▼▼▼

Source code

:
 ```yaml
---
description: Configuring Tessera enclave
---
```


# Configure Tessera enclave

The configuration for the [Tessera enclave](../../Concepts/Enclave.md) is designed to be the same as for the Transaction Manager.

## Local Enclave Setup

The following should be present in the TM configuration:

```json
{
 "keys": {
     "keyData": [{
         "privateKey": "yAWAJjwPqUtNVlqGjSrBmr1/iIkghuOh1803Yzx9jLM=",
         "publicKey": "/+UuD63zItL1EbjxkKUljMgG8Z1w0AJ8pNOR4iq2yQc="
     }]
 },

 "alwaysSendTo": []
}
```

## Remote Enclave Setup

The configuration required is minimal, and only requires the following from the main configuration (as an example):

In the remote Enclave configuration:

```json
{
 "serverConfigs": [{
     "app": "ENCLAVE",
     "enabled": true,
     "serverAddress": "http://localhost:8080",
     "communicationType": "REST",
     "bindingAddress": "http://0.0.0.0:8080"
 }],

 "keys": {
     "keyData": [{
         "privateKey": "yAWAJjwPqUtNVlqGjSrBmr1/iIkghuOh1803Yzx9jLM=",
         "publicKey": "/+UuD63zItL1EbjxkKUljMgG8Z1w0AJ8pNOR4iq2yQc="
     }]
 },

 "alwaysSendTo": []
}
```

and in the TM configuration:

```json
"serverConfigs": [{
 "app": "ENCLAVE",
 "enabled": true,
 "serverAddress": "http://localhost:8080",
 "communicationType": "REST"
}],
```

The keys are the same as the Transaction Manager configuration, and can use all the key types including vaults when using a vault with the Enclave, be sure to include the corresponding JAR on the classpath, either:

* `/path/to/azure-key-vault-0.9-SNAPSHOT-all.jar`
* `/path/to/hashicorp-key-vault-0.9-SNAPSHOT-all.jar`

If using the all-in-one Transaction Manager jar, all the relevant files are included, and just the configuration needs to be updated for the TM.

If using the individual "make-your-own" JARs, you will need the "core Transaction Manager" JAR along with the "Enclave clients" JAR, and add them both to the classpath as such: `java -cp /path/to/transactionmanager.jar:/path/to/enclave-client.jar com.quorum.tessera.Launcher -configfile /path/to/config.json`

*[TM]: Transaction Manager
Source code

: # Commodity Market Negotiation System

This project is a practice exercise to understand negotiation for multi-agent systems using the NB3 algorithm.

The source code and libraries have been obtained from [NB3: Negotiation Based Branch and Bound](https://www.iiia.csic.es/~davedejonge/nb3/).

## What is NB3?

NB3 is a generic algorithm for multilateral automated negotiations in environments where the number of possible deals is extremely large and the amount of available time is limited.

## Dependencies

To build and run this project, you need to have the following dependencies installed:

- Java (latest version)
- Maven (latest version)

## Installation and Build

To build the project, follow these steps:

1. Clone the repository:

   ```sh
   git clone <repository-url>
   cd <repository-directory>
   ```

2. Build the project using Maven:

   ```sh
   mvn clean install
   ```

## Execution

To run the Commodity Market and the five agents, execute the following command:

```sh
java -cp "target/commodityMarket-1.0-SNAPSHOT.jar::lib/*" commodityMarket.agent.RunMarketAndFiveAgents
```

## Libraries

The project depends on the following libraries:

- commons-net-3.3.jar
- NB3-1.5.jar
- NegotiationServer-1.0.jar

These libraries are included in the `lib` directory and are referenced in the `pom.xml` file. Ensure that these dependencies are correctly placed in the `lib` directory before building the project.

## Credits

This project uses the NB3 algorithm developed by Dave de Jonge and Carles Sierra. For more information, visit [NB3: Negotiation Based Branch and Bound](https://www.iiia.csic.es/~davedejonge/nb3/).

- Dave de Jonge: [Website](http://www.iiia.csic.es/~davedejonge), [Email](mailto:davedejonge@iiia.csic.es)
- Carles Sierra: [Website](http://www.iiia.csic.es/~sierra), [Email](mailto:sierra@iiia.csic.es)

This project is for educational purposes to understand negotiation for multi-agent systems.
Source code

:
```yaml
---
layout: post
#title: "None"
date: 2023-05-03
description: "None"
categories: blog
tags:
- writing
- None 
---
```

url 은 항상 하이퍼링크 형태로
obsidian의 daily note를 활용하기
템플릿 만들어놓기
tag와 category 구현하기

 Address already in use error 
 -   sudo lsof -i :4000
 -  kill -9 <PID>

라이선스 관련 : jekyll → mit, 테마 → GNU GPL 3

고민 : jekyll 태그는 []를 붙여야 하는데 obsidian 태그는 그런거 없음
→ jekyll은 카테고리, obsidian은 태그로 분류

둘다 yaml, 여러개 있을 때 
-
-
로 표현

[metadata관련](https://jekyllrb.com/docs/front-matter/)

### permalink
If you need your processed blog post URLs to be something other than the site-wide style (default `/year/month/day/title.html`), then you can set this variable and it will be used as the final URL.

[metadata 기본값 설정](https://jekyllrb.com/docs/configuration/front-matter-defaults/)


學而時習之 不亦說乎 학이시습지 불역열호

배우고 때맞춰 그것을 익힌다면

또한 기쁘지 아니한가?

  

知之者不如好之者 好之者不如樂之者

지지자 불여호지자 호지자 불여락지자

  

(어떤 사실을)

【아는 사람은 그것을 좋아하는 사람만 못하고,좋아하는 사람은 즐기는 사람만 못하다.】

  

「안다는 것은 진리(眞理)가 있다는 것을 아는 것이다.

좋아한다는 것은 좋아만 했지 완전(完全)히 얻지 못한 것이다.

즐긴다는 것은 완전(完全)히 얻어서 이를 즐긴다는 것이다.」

▲▲▲

=== PROBLEM ===
All of the data above should be transcribed exactly.

=== TASK RESULT ===
Source code

:
 ```yaml
---
description: Configuring Tessera enclave
---
```


# Configure Tessera enclave

The configuration for the [Tessera enclave](../../Concepts/Enclave.md) is designed to be the same as for the Transaction Manager.

## Local Enclave Setup

The following should be present in the TM configuration:

```json
{
 "keys": {
     "keyData": [{
         "privateKey": "yAWAJjwPqUtNVlqGjSrBmr1/iIkghuOh1803Yzx9jLM=",
         "publicKey": "/+UuD63zItL1EbjxkKUljMgG8Z1w0AJ8pNOR4iq2yQc="
     }]
 },

 "alwaysSendTo": []
}
```

## Remote Enclave Setup

The configuration required is minimal, and only requires the following from the main configuration (as an example):

In the remote Enclave configuration:

```json
{
 "serverConfigs": [{
     "app": "ENCLAVE",
     "enabled": true,
     "serverAddress": "http://localhost:8080",
     "communicationType": "REST",
     "bindingAddress": "http://0.0.0.0:8080"
 }],

 "keys": {
     "keyData": [{
         "privateKey": "yAWAJjwPqUtNVlqGjSrBmr1/iIkghuOh1803Yzx9jLM=",
         "publicKey": "/+UuD63zItL1EbjxkKUljMgG8Z1w0AJ8pNOR4iq2yQc="
     }]
 },

 "alwaysSendTo": []
}
```

and in the TM configuration:

```json
"serverConfigs": [{
 "app": "ENCLAVE",
 "enabled": true,
 "serverAddress": "http://localhost:8080",
 "communicationType": "REST"
}],
```

The keys are the same as the Transaction Manager configuration, and can use all the key types including vaults when using a vault with the Enclave, be sure to include the corresponding JAR on the classpath, either:

* `/path/to/azure-key-vault-0.9-SNAPSHOT-all.jar`
* `/path/to/hashicorp-key-vault-0.9-SNAPSHOT-all.jar`

If using the all-in-one Transaction Manager jar, all the relevant files are included, and just the configuration needs to be updated for the TM.

If using the individual "make-your-own" JARs, you will need the "core Transaction Manager" JAR along with the "Enclave clients" JAR, and add them both to the classpath as such: `java -cp /path/to/transactionmanager.jar:/path/to/enclave-client.jar com.quorum.tessera.Launcher -configfile /path/to/config.json`

*[TM]: Transaction Manager
Source code

: # Commodity Market Negotiation System

This project is a practice exercise to understand negotiation for multi-agent systems using the NB3 algorithm.

The source code and libraries have been obtained from [NB3: Negotiation Based Branch and Bound](https://www.iiia.csic.es/~davedejonge/nb3/).

## What is NB3?

NB3 is a generic algorithm for multilateral automated negotiations in environments where the number of possible deals is extremely large and the amount of available time is limited.

## Dependencies

To build and run this project, you need to have the following dependencies installed:

- Java (latest version)
- Maven (latest version)

## Installation and Build

To build the project, follow these steps:

1. Clone the repository:

   ```sh
   git clone <repository-url>
   cd <repository-directory>
   ```

2. Build the project using Maven:

   ```sh
   mvn clean install
   ```

## Execution

To run the Commodity Market and the five agents, execute the following command:

```sh
java -cp "target/commodityMarket-1.0-SNAPSHOT.jar::lib/*" commodityMarket.agent.RunMarketAndFiveAgents
```

## Libraries

The project depends on the following libraries:

- commons-net-3.3.jar
- NB3-1.5.jar
- NegotiationServer-1.0.jar

These libraries are included in the `lib` directory and are referenced in the `pom.xml` file. Ensure that these dependencies are correctly placed in the `lib` directory before building the project.

## Credits

This project uses the NB3 algorithm developed by Dave de Jonge and Carles Sierra. For more information, visit [NB3: Negotiation Based Branch and Bound](https://www.iiia.csic.es/~davedejonge/nb3/).

- Dave de Jonge: [Website](http://www.iiia.csic.es/~davedejonge), [Email](mailto:davedejonge@iiia.csic.es)
- Carles Sierra: [Website](http://www.iiia.csic.es/~sierra), [Email](mailto:sierra@iiia.csic.es)

This project is for educational purposes to understand negotiation for multi-agent systems.
Source code

:
```yaml
---
layout: post
#title: "None"
date: 2023-05-03
description: "None"
categories: blog
tags:
- writing
- None 
---
```

url 은 항상 하이퍼링크 형태로
obsidian의 daily note를 활용하기
템플릿 만들어놓기
tag와 category 구현하기

 Address already in use error 
 -   sudo lsof -i :4000
 -  kill -9 <PID>

라이선스 관련 : jekyll → mit, 테마 → GNU GPL 3

고민 : jekyll 태그는 []를 붙여야 하는데 obsidian 태그는 그런거 없음
→ jekyll은 카테고리, obsidian은 태그로 분류

둘다 yaml, 여러개 있을 때 
-
-
로 표현

[metadata관련](https://jekyllrb.com/docs/front-matter/)

### permalink
If you need your processed blog post URLs to be something other than the site-wide style (default `/year/month/day/title.html`), then you can set this variable and it will be used as the final URL.

[metadata 기본값 설정](https://jekyllrb.com/docs/configuration/front-matter-defaults/)


學而時習之 不亦說乎 학이시습지 불역열호

배우고 때맞춰 그것을 익힌다면

또한 기쁘지 아니한가?

  

知之者不如好之者 好之者不如樂之者

지지자 불여호지자 호지자 불여락지자

  

(어떤 사실을)

【아는 사람은 그것을 좋아하는 사람만 못하고,좋아하는 사람은 즐기는 사람만 못하다.】

  

「안다는 것은 진리(眞理)가 있다는 것을 아는 것이다.

좋아한다는 것은 좋아만 했지 완전(完全)히 얻지 못한 것이다.

즐긴다는 것은 완전(完全)히 얻어서 이를 즐긴다는 것이다.」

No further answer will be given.